> **Task objective**
Look below for lines that hold the string "from" and copy each one.

** Opening Task material block **

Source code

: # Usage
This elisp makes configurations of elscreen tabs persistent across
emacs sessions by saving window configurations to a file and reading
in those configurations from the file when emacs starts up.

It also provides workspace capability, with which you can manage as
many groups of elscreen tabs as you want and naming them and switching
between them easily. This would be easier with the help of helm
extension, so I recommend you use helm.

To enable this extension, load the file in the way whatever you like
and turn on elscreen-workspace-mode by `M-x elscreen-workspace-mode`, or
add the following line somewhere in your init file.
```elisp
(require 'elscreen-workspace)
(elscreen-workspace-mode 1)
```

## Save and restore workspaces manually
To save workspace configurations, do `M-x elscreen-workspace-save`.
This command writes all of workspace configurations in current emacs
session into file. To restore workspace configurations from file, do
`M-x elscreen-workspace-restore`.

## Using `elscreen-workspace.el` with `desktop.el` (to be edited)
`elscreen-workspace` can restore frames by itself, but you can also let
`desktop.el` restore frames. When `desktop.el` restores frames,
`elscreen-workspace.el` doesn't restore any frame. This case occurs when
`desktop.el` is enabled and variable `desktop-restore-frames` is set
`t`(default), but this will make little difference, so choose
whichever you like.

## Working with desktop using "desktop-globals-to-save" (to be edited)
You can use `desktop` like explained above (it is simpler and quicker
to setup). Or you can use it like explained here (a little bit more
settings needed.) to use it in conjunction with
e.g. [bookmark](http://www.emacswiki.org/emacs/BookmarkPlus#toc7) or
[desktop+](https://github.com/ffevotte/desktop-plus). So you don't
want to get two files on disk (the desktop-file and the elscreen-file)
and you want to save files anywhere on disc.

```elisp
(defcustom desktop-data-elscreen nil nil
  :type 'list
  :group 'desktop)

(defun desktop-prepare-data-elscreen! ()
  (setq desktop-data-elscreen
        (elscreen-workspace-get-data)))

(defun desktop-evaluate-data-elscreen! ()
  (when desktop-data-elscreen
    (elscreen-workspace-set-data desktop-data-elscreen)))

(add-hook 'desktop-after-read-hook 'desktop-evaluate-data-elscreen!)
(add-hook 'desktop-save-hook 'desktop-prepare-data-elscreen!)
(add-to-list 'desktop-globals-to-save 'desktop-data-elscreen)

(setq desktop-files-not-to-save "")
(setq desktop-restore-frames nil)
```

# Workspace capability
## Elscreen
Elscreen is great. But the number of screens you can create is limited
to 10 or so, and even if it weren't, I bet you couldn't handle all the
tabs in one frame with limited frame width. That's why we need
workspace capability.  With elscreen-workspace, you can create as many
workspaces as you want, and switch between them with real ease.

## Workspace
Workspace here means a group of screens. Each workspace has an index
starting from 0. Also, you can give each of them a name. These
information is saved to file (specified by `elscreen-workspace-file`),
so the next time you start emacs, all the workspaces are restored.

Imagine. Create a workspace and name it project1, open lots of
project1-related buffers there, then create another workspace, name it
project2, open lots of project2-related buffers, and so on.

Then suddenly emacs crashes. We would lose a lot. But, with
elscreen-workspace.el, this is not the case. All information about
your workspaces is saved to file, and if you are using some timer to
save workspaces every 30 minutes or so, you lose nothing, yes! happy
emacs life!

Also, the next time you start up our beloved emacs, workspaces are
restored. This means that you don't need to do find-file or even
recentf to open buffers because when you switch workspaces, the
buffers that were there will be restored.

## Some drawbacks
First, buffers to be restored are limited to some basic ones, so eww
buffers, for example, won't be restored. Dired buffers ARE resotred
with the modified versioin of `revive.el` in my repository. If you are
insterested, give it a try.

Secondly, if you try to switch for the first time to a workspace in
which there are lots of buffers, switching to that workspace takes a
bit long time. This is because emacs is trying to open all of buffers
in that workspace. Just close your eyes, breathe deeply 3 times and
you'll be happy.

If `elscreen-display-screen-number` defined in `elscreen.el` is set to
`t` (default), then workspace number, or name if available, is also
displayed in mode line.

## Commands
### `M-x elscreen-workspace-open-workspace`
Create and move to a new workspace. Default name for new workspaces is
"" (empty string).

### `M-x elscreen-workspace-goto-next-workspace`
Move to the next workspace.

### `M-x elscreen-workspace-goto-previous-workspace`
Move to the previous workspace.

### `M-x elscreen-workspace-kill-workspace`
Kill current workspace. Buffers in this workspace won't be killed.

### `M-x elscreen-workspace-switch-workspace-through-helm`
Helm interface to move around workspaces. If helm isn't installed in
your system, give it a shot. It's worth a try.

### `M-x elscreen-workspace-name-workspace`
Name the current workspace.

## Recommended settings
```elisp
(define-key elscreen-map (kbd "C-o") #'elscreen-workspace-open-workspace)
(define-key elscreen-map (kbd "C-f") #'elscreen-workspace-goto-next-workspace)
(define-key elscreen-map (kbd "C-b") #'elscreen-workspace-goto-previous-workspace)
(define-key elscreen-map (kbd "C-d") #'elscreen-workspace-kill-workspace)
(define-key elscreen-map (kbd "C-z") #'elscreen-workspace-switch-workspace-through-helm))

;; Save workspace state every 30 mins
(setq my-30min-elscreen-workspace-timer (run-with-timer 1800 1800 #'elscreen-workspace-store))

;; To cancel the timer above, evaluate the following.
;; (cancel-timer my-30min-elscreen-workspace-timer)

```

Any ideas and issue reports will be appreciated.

** Closing Task material block **

> **Written solution**
in those configurations from the file when emacs starts up.
session into file. To restore workspace configurations from file, do
starting from 0. Also, you can give each of them a name. These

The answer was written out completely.